There are also Intel® software solutions that help IT managers and cloud architects automate management and optimization of cloud infrastructure assets:

  • Intel® Data Center Manager (Intel® DCM) enables real-time monitoring and telemetry of system power, temperature, I/O, memory, and CPU utilization. IT managers can support automation by setting parameters to control, gate, or dial down power usage.
  • Intel® Power Thermal Aware Solution in Intel® DCM collects real-time power and thermal data. Technicians can identify hot spots, balance circuit load, and help reduce cost with efficient cooling configurations.

These offerings help support workload scalability and container density, as well as cloud security architecture, all of which play into your overall cloud automation strategy.

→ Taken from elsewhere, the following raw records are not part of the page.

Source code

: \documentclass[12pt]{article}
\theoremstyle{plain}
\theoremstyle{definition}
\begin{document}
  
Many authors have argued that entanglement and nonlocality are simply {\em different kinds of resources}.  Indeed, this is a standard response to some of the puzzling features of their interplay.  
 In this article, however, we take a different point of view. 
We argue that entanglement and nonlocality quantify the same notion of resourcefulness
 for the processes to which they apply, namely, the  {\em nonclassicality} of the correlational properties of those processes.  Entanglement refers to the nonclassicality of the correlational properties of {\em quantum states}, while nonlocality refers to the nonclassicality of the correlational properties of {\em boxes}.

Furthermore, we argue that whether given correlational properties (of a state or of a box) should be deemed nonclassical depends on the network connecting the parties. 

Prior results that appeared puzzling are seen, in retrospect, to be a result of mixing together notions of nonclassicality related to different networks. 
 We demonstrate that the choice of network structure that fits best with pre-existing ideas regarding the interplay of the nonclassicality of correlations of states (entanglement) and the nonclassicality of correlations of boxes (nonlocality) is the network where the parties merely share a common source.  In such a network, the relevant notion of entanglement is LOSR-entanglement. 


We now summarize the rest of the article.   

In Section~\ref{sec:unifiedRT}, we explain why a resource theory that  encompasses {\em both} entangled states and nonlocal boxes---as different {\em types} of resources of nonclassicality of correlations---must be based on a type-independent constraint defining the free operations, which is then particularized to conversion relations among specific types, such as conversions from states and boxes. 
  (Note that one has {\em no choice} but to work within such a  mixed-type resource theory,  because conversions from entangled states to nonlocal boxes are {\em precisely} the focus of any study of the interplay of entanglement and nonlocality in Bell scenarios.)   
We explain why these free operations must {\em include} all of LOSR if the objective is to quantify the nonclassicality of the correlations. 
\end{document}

Being Intentional About Automation

What makes cloud automation so attractive is the ability to avoid complex hierarchies and organizational processes to obtain compute resources. Developers can bypass procurement, justification, and requisition delays. Businesses can deploy new applications and services faster. System administrators can get key insights into their platforms to increase performance and efficiency, and orchestration software can intelligently identify resource capabilities with innovations like Node Feature Discovery. Cloud automation should be a top consideration when planning your policies and creating your cloud infrastructure blueprint.